Identity determination should never be as simple as that.
I identify as Irish. There is some flexibility in that. I lived in India for four years in my twenties and it was usually pointless to insist that I was not English.
I don’t choose to be Irish. I feel when I describe myself as Irish that I am simply stating a fact as solid as the fact that my first language in English, that I have blue eyes and that I am, to all intents and purposes, heterosexual.
Living in a divided society like Northern Ireland I am occasionally confronted, at least online, by people who will say that they are more Irish than I am or indeed that I should identify as British.
In some ways, if I were in doubt about the matter, it would be easier to identify as British than as Irish.
Britain is a much more diverse society. You can be of Pakistani or Nigerian origin and be British. Irish people like Eamon Holmes and Graham Norton are fully assimilated within the British media. Eamon was proud to receive an OBE from the Queen. This didn’t go down well with all the folks back home.

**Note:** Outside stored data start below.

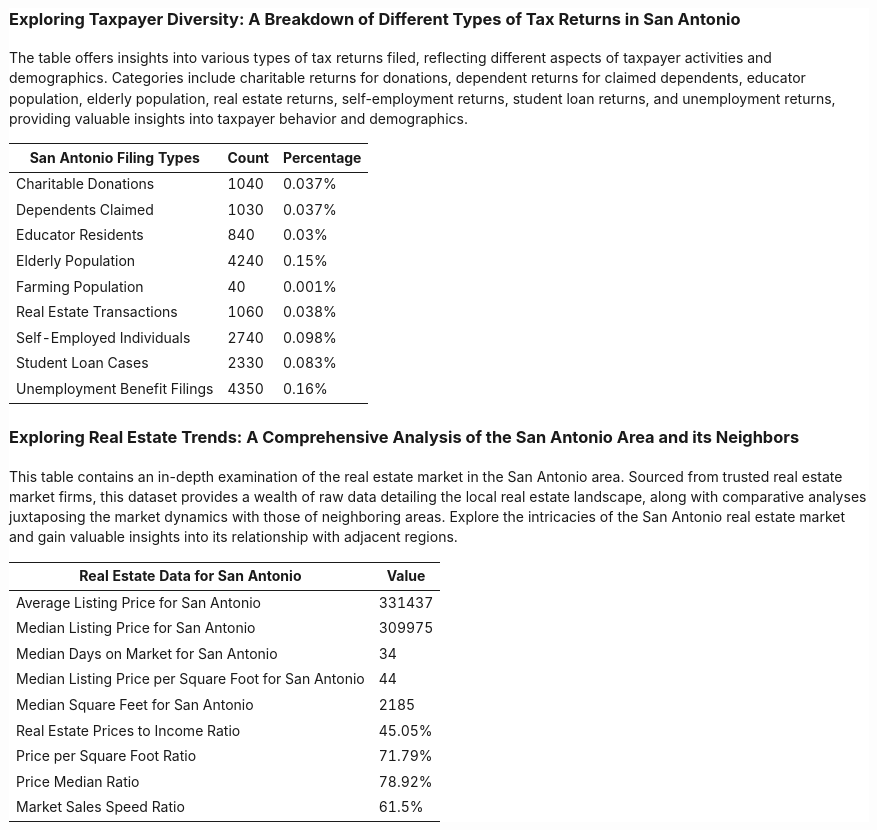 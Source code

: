 ### Exploring Taxpayer Diversity: A Breakdown of Different Types of Tax Returns in San Antonio

The table offers insights into various types of tax returns filed, reflecting different aspects of taxpayer activities and demographics. Categories include charitable returns for donations, dependent returns for claimed dependents, educator population, elderly population, real estate returns, self-employment returns, student loan returns, and unemployment returns, providing valuable insights into taxpayer behavior and demographics.

| San Antonio Filing Types                    | Count | Percentage |
|--------------------------------------|-------|------------|
| Charitable Donations                 | 1040 | 0.037% |
| Dependents Claimed                   | 1030 | 0.037% |
| Educator Residents                   | 840 | 0.03% |
| Elderly Population                   | 4240 | 0.15% |
| Farming Population                   | 40 | 0.001% |
| Real Estate Transactions             | 1060 | 0.038% |
| Self-Employed Individuals            | 2740 | 0.098% |
| Student Loan Cases                   | 2330 | 0.083% |
| Unemployment Benefit Filings         | 4350 | 0.16% |

### Exploring Real Estate Trends: A Comprehensive Analysis of the San Antonio Area and its Neighbors

This table contains an in-depth examination of the real estate market in the San Antonio area. Sourced from trusted real estate market firms, this dataset provides a wealth of raw data detailing the local real estate landscape, along with comparative analyses juxtaposing the market dynamics with those of neighboring areas. Explore the intricacies of the San Antonio real estate market and gain valuable insights into its relationship with adjacent regions.


| Real Estate Data for San Antonio                       | Value    |
|------------------------------------------------|----------|
| Average Listing Price for San Antonio               | 331437 |
| Median Listing Price for San Antonio                | 309975 |
| Median Days on Market for San Antonio               | 34 |
| Median Listing Price per Square Foot for San Antonio| 44 |
| Median Square Feet for San Antonio                  | 2185 |
| Real Estate Prices to Income Ratio           | 45.05% |
| Price per Square Foot Ratio                  | 71.79% |
| Price Median Ratio                           | 78.92% |
| Market Sales Speed Ratio                     | 61.5% |
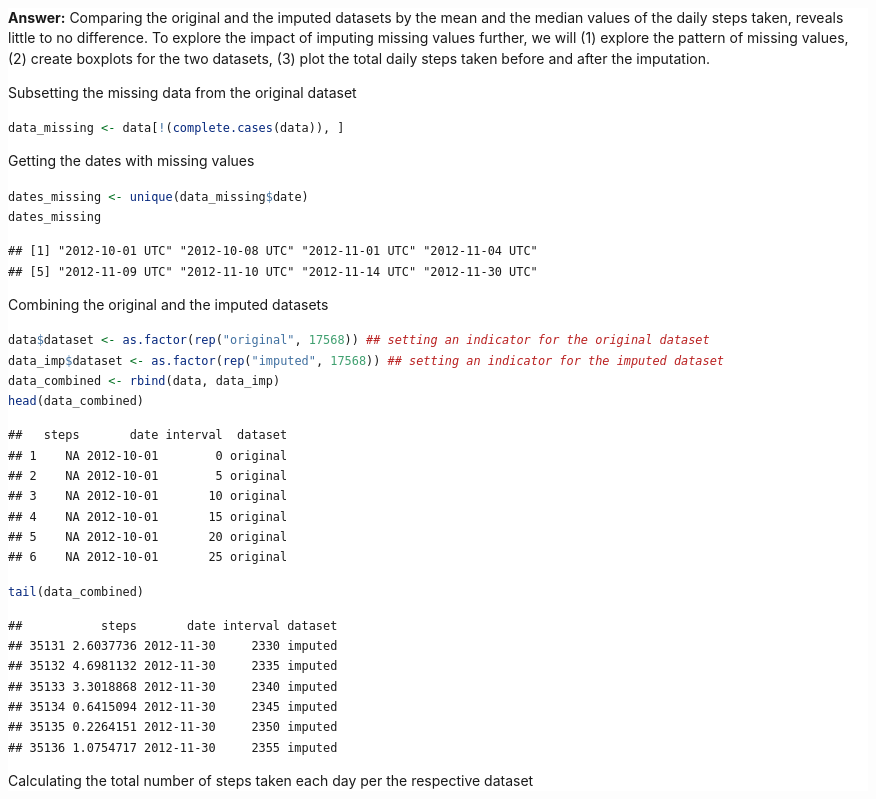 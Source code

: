 **Answer:** Comparing the original and the imputed datasets by the mean and the median values of the daily steps taken, reveals little to no difference. To explore the impact of imputing missing values further, we will (1) explore the pattern of missing values, (2) create boxplots for the two datasets, (3) plot the total daily steps taken before and after the imputation.

Subsetting the missing data from the original dataset

```r
data_missing <- data[!(complete.cases(data)), ]
```

Getting the dates with missing values

```r
dates_missing <- unique(data_missing$date)
dates_missing
```

```
## [1] "2012-10-01 UTC" "2012-10-08 UTC" "2012-11-01 UTC" "2012-11-04 UTC"
## [5] "2012-11-09 UTC" "2012-11-10 UTC" "2012-11-14 UTC" "2012-11-30 UTC"
```

Combining the original and the imputed datasets

```r
data$dataset <- as.factor(rep("original", 17568)) ## setting an indicator for the original dataset
data_imp$dataset <- as.factor(rep("imputed", 17568)) ## setting an indicator for the imputed dataset
data_combined <- rbind(data, data_imp)
head(data_combined)
```

```
##   steps       date interval  dataset
## 1    NA 2012-10-01        0 original
## 2    NA 2012-10-01        5 original
## 3    NA 2012-10-01       10 original
## 4    NA 2012-10-01       15 original
## 5    NA 2012-10-01       20 original
## 6    NA 2012-10-01       25 original
```

```r
tail(data_combined)
```

```
##           steps       date interval dataset
## 35131 2.6037736 2012-11-30     2330 imputed
## 35132 4.6981132 2012-11-30     2335 imputed
## 35133 3.3018868 2012-11-30     2340 imputed
## 35134 0.6415094 2012-11-30     2345 imputed
## 35135 0.2264151 2012-11-30     2350 imputed
## 35136 1.0754717 2012-11-30     2355 imputed
```

Calculating the total number of steps taken each day per the respective dataset
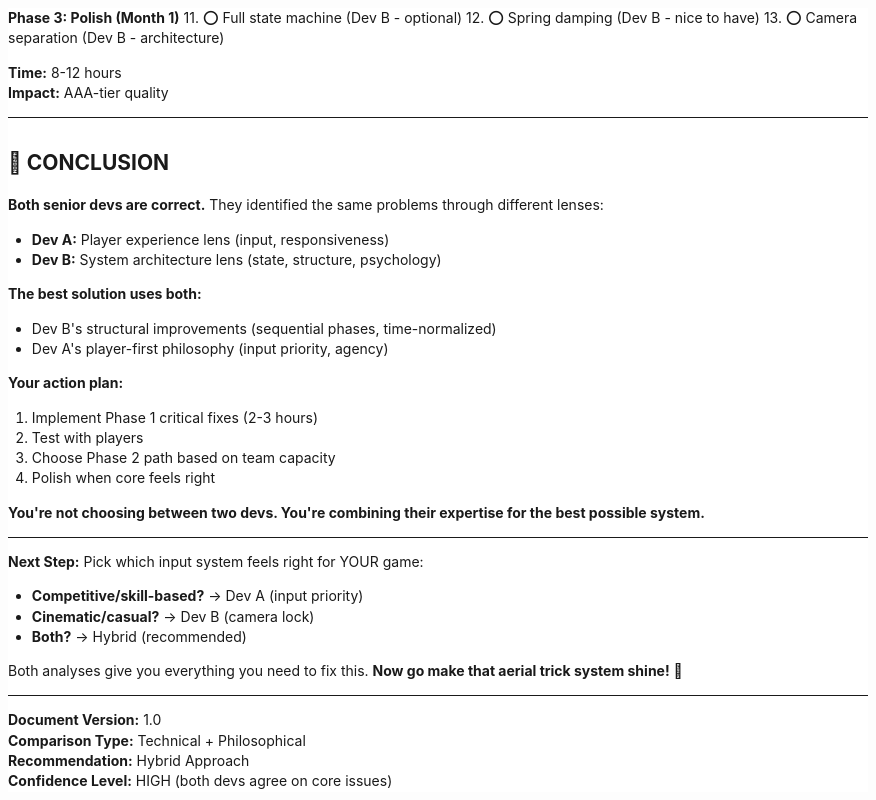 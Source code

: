 **Phase 3: Polish (Month 1)**
11. ⭕ Full state machine (Dev B - optional)
12. ⭕ Spring damping (Dev B - nice to have)
13. ⭕ Camera separation (Dev B - architecture)

**Time:** 8-12 hours  
**Impact:** AAA-tier quality

---

## 🏁 CONCLUSION

**Both senior devs are correct.** They identified the same problems through different lenses:

- **Dev A:** Player experience lens (input, responsiveness)
- **Dev B:** System architecture lens (state, structure, psychology)

**The best solution uses both:**
- Dev B's structural improvements (sequential phases, time-normalized)
- Dev A's player-first philosophy (input priority, agency)

**Your action plan:**
1. Implement Phase 1 critical fixes (2-3 hours)
2. Test with players
3. Choose Phase 2 path based on team capacity
4. Polish when core feels right

**You're not choosing between two devs. You're combining their expertise for the best possible system.**

---

**Next Step:** Pick which input system feels right for YOUR game:
- **Competitive/skill-based?** → Dev A (input priority)
- **Cinematic/casual?** → Dev B (camera lock)
- **Both?** → Hybrid (recommended)

Both analyses give you everything you need to fix this. **Now go make that aerial trick system shine!** 🚀

---

**Document Version:** 1.0  
**Comparison Type:** Technical + Philosophical  
**Recommendation:** Hybrid Approach  
**Confidence Level:** HIGH (both devs agree on core issues)
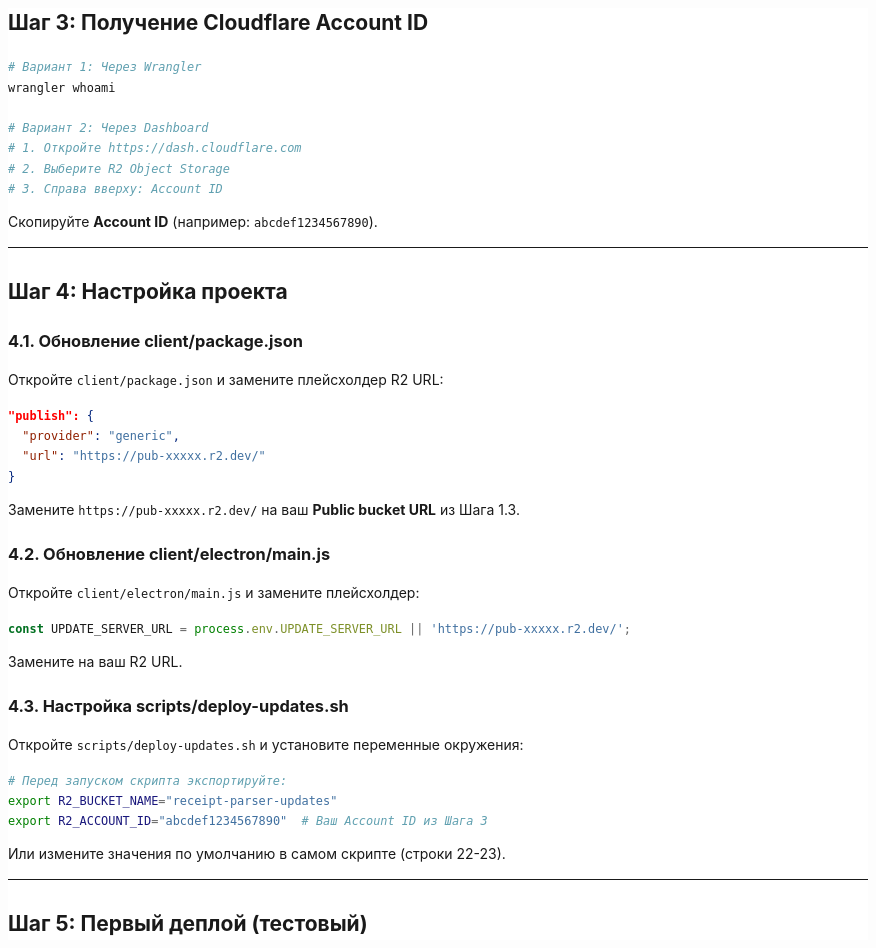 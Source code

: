 ## Шаг 3: Получение Cloudflare Account ID

```bash
# Вариант 1: Через Wrangler
wrangler whoami

# Вариант 2: Через Dashboard
# 1. Откройте https://dash.cloudflare.com
# 2. Выберите R2 Object Storage
# 3. Справа вверху: Account ID
```

Скопируйте **Account ID** (например: `abcdef1234567890`).

---

## Шаг 4: Настройка проекта

### 4.1. Обновление client/package.json

Откройте `client/package.json` и замените плейсхолдер R2 URL:

```json
"publish": {
  "provider": "generic",
  "url": "https://pub-xxxxx.r2.dev/"
}
```

Замените `https://pub-xxxxx.r2.dev/` на ваш **Public bucket URL** из Шага 1.3.

### 4.2. Обновление client/electron/main.js

Откройте `client/electron/main.js` и замените плейсхолдер:

```javascript
const UPDATE_SERVER_URL = process.env.UPDATE_SERVER_URL || 'https://pub-xxxxx.r2.dev/';
```

Замените на ваш R2 URL.

### 4.3. Настройка scripts/deploy-updates.sh

Откройте `scripts/deploy-updates.sh` и установите переменные окружения:

```bash
# Перед запуском скрипта экспортируйте:
export R2_BUCKET_NAME="receipt-parser-updates"
export R2_ACCOUNT_ID="abcdef1234567890"  # Ваш Account ID из Шага 3
```

Или измените значения по умолчанию в самом скрипте (строки 22-23).

---

## Шаг 5: Первый деплой (тестовый)

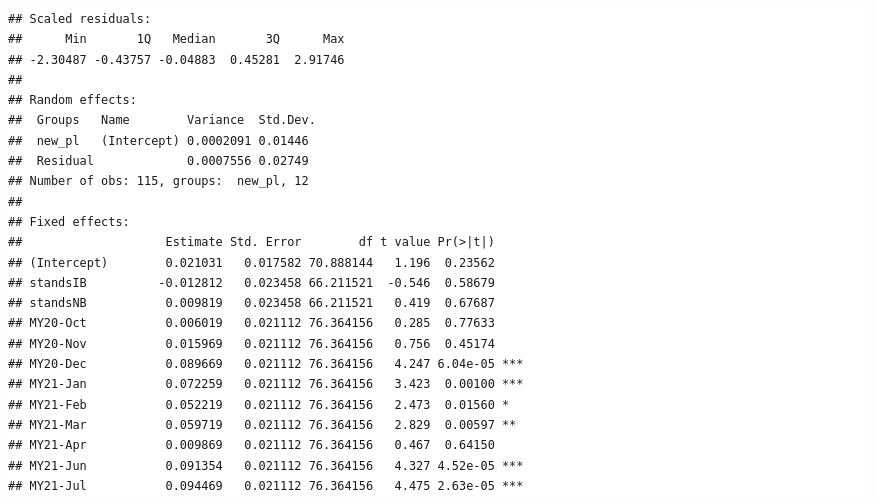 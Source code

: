     ## Scaled residuals: 
    ##      Min       1Q   Median       3Q      Max 
    ## -2.30487 -0.43757 -0.04883  0.45281  2.91746 
    ## 
    ## Random effects:
    ##  Groups   Name        Variance  Std.Dev.
    ##  new_pl   (Intercept) 0.0002091 0.01446 
    ##  Residual             0.0007556 0.02749 
    ## Number of obs: 115, groups:  new_pl, 12
    ## 
    ## Fixed effects:
    ##                    Estimate Std. Error        df t value Pr(>|t|)    
    ## (Intercept)        0.021031   0.017582 70.888144   1.196  0.23562    
    ## standsIB          -0.012812   0.023458 66.211521  -0.546  0.58679    
    ## standsNB           0.009819   0.023458 66.211521   0.419  0.67687    
    ## MY20-Oct           0.006019   0.021112 76.364156   0.285  0.77633    
    ## MY20-Nov           0.015969   0.021112 76.364156   0.756  0.45174    
    ## MY20-Dec           0.089669   0.021112 76.364156   4.247 6.04e-05 ***
    ## MY21-Jan           0.072259   0.021112 76.364156   3.423  0.00100 ***
    ## MY21-Feb           0.052219   0.021112 76.364156   2.473  0.01560 *  
    ## MY21-Mar           0.059719   0.021112 76.364156   2.829  0.00597 ** 
    ## MY21-Apr           0.009869   0.021112 76.364156   0.467  0.64150    
    ## MY21-Jun           0.091354   0.021112 76.364156   4.327 4.52e-05 ***
    ## MY21-Jul           0.094469   0.021112 76.364156   4.475 2.63e-05 *** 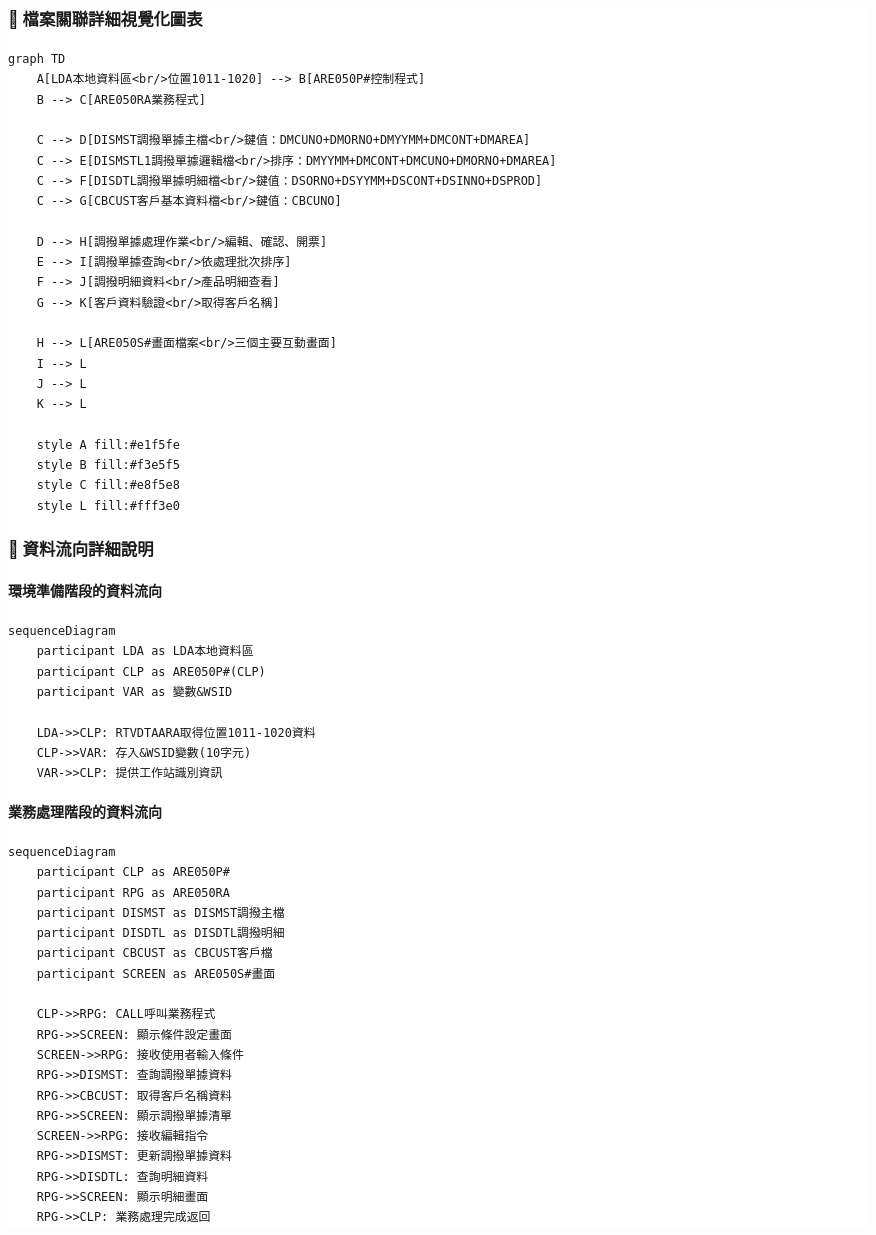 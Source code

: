 ### 🎯 檔案關聯詳細視覺化圖表

```mermaid
graph TD
    A[LDA本地資料區<br/>位置1011-1020] --> B[ARE050P#控制程式]
    B --> C[ARE050RA業務程式]
    
    C --> D[DISMST調撥單據主檔<br/>鍵值：DMCUNO+DMORNO+DMYYMM+DMCONT+DMAREA]
    C --> E[DISMSTL1調撥單據邏輯檔<br/>排序：DMYYMM+DMCONT+DMCUNO+DMORNO+DMAREA]
    C --> F[DISDTL調撥單據明細檔<br/>鍵值：DSORNO+DSYYMM+DSCONT+DSINNO+DSPROD]
    C --> G[CBCUST客戶基本資料檔<br/>鍵值：CBCUNO]
    
    D --> H[調撥單據處理作業<br/>編輯、確認、開票]
    E --> I[調撥單據查詢<br/>依處理批次排序]
    F --> J[調撥明細資料<br/>產品明細查看]
    G --> K[客戶資料驗證<br/>取得客戶名稱]
    
    H --> L[ARE050S#畫面檔案<br/>三個主要互動畫面]
    I --> L
    J --> L
    K --> L
    
    style A fill:#e1f5fe
    style B fill:#f3e5f5
    style C fill:#e8f5e8
    style L fill:#fff3e0
```

### 🎯 資料流向詳細說明

#### 環境準備階段的資料流向
```mermaid
sequenceDiagram
    participant LDA as LDA本地資料區
    participant CLP as ARE050P#(CLP)
    participant VAR as 變數&WSID
    
    LDA->>CLP: RTVDTAARA取得位置1011-1020資料
    CLP->>VAR: 存入&WSID變數(10字元)
    VAR->>CLP: 提供工作站識別資訊
```

#### 業務處理階段的資料流向
```mermaid
sequenceDiagram
    participant CLP as ARE050P#
    participant RPG as ARE050RA
    participant DISMST as DISMST調撥主檔
    participant DISDTL as DISDTL調撥明細
    participant CBCUST as CBCUST客戶檔
    participant SCREEN as ARE050S#畫面
    
    CLP->>RPG: CALL呼叫業務程式
    RPG->>SCREEN: 顯示條件設定畫面
    SCREEN->>RPG: 接收使用者輸入條件
    RPG->>DISMST: 查詢調撥單據資料
    RPG->>CBCUST: 取得客戶名稱資料
    RPG->>SCREEN: 顯示調撥單據清單
    SCREEN->>RPG: 接收編輯指令
    RPG->>DISMST: 更新調撥單據資料
    RPG->>DISDTL: 查詢明細資料
    RPG->>SCREEN: 顯示明細畫面
    RPG->>CLP: 業務處理完成返回
```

A similar diversity is emerging in Ireland. The Republic - which calls itself simply ‘Ireland’ - has a gay Taoiseach of Indian origin, - at least for a few more days.
With Vaughan Gething being elected the head of Welsh Labour, becoming Welsh First Minister, Northern Ireland is now the only one of the five nations of the British-Irish archipelago — if I may overlook the Isle of Man — which has a white Christian for a leader.
Here in the North two women share the office of First Minister, one a Catholic and one a Protestant, and we consider that to be a great breakthrough in our emerging diversity, though both of these women were appointed by men elected to those roles before them.
The traditional nationalist argument is essentially that Protestants and unionists in Northern Ireland should own up to being Irish and identify as such.
The proclamation of the Irish Republic describes Northern Protestants as subject to a division ‘carefully fostered by an alien government’, distracting them from the allegiance to which the republic was entitled.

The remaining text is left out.